**What is being asked:**
Leave out the pictures and repeat the data exactly.

**Records for processing:**

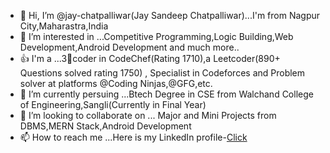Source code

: - 👋 Hi, I’m @jay-chatpalliwar(Jay Sandeep Chatpalliwar)...I'm from Nagpur City,Maharastra,India
- 👀 I’m interested in ...Competitive Programming,Logic Building,Web Development,Android Development and much more..
- 👍 I'm a ...3🌟coder in CodeChef(Rating 1710),a Leetcoder(890+ Questions solved rating 1750) , Specialist in Codeforces and Problem solver at platforms @Coding Ninjas,@GFG,etc.
- 🌱 I’m currently persuing ...Btech Degree in CSE from Walchand College of Engineering,Sangli(Currently in Final Year)
- 💞️ I’m looking to collaborate on ... Major and Mini Projects from DBMS,MERN Stack,Android Development
- 📫 How to reach me ...Here is my LinkedIn profile-[Click](https://www.linkedin.com/in/jay-chatpalliwar-a05970233/)
   
<!---
jay-chatpalliwar/jay-chatpalliwar is a ✨ special ✨ repository because its `README.md` (this file) appears on your GitHub profile.
You can click the Preview link to take a look at your changes.
--->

**Response to the exercise:**
Source code

: - 👋 Hi, I’m @jay-chatpalliwar(Jay Sandeep Chatpalliwar)...I'm from Nagpur City,Maharastra,India
- 👀 I’m interested in ...Competitive Programming,Logic Building,Web Development,Android Development and much more..
- 👍 I'm a ...3🌟coder in CodeChef(Rating 1710),a Leetcoder(890+ Questions solved rating 1750) , Specialist in Codeforces and Problem solver at platforms @Coding Ninjas,@GFG,etc.
- 🌱 I’m currently persuing ...Btech Degree in CSE from Walchand College of Engineering,Sangli(Currently in Final Year)
- 💞️ I’m looking to collaborate on ... Major and Mini Projects from DBMS,MERN Stack,Android Development
- 📫 How to reach me ...Here is my LinkedIn profile-[Click](https://www.linkedin.com/in/jay-chatpalliwar-a05970233/)
   
<!---
jay-chatpalliwar/jay-chatpalliwar is a ✨ special ✨ repository because its `README.md` (this file) appears on your GitHub profile.
You can click the Preview link to take a look at your changes.
--->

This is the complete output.